◆ **DIRECTIONS**: Images excluded, reproduce each line of the records exactly as it stands.

___ PROVIDED RECORDS

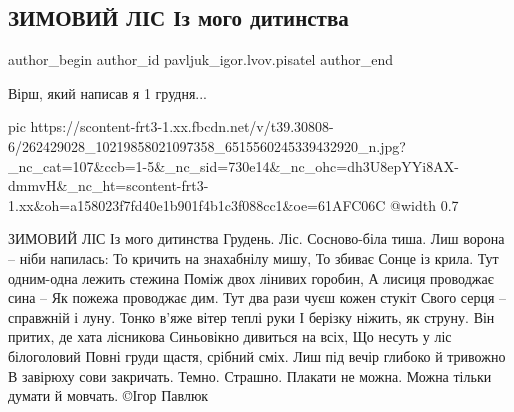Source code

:  
 
 
 
 
 
\subsection{ЗИМОВИЙ ЛІС Із мого дитинства}
\label{sec:01_12_2021.fb.pavljuk_igor.lvov.pisatel.1.zimovyj_lis_dytynstvo}
 
\ifcmt
 author_begin
   author_id pavljuk_igor.lvov.pisatel
 author_end
\fi

Вірш, який написав я 1 грудня...

\ifcmt
  pic https://scontent-frt3-1.xx.fbcdn.net/v/t39.30808-6/262429028_10219858021097358_6515560245339432920_n.jpg?_nc_cat=107&ccb=1-5&_nc_sid=730e14&_nc_ohc=dh3U8epYYi8AX-dmmvH&_nc_ht=scontent-frt3-1.xx&oh=a158023f7fd40e1b901f4b1c3f088cc1&oe=61AFC06C
  @width 0.7
\fi

\begin{multicols}{2}
\obeycr\noindent
ЗИМОВИЙ ЛІС
Із мого дитинства
\smallskip
Грудень. 
\smallskip
Ліс. 
\smallskip
Сосново-біла тиша.
Лиш ворона – ніби напилась:
То кричить на знахабнілу мишу,
То збиває Сонце із крила.
Тут одним-одна лежить стежина
Поміж двох лінивих горобин,
А лисиця проводжає сина –
Як пожежа проводжає дим.
Тут два рази чуєш кожен стукіт
Свого серця – справжній і луну.
Тонко в’яже вітер теплі руки
І берізку ніжить, як струну.
Він притих, де хата лісникова
Синьовікно дивиться на всіх,
Що несуть у ліс білоголовий
Повні груди щастя, срібний сміх.
Лиш під вечір глибоко й тривожно
В завірюху сови закричать.
Темно. 
Страшно.
Плакати не можна.
Можна тільки думати й мовчать.
\smallskip
©Ігор Павлюк
\restorecr
\end{multicols}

______

◆ **SOLUTION TO THIS EXERCISE**:
Source code

:  
 
 
 
 
 
\subsection{ЗИМОВИЙ ЛІС Із мого дитинства}
\label{sec:01_12_2021.fb.pavljuk_igor.lvov.pisatel.1.zimovyj_lis_dytynstvo}
 
\ifcmt
 author_begin
   author_id pavljuk_igor.lvov.pisatel
 author_end
\fi

Вірш, який написав я 1 грудня...

\ifcmt
  pic https://scontent-frt3-1.xx.fbcdn.net/v/t39.30808-6/262429028_10219858021097358_6515560245339432920_n.jpg?_nc_cat=107&ccb=1-5&_nc_sid=730e14&_nc_ohc=dh3U8epYYi8AX-dmmvH&_nc_ht=scontent-frt3-1.xx&oh=a158023f7fd40e1b901f4b1c3f088cc1&oe=61AFC06C
  @width 0.7
\fi

\begin{multicols}{2}
\obeycr\noindent
ЗИМОВИЙ ЛІС
Із мого дитинства
\smallskip
Грудень. 
\smallskip
Ліс. 
\smallskip
Сосново-біла тиша.
Лиш ворона – ніби напилась:
То кричить на знахабнілу мишу,
То збиває Сонце із крила.
Тут одним-одна лежить стежина
Поміж двох лінивих горобин,
А лисиця проводжає сина –
Як пожежа проводжає дим.
Тут два рази чуєш кожен стукіт
Свого серця – справжній і луну.
Тонко в’яже вітер теплі руки
І берізку ніжить, як струну.
Він притих, де хата лісникова
Синьовікно дивиться на всіх,
Що несуть у ліс білоголовий
Повні груди щастя, срібний сміх.
Лиш під вечір глибоко й тривожно
В завірюху сови закричать.
Темно. 
Страшно.
Плакати не можна.
Можна тільки думати й мовчать.
\smallskip
©Ігор Павлюк
\restorecr
\end{multicols}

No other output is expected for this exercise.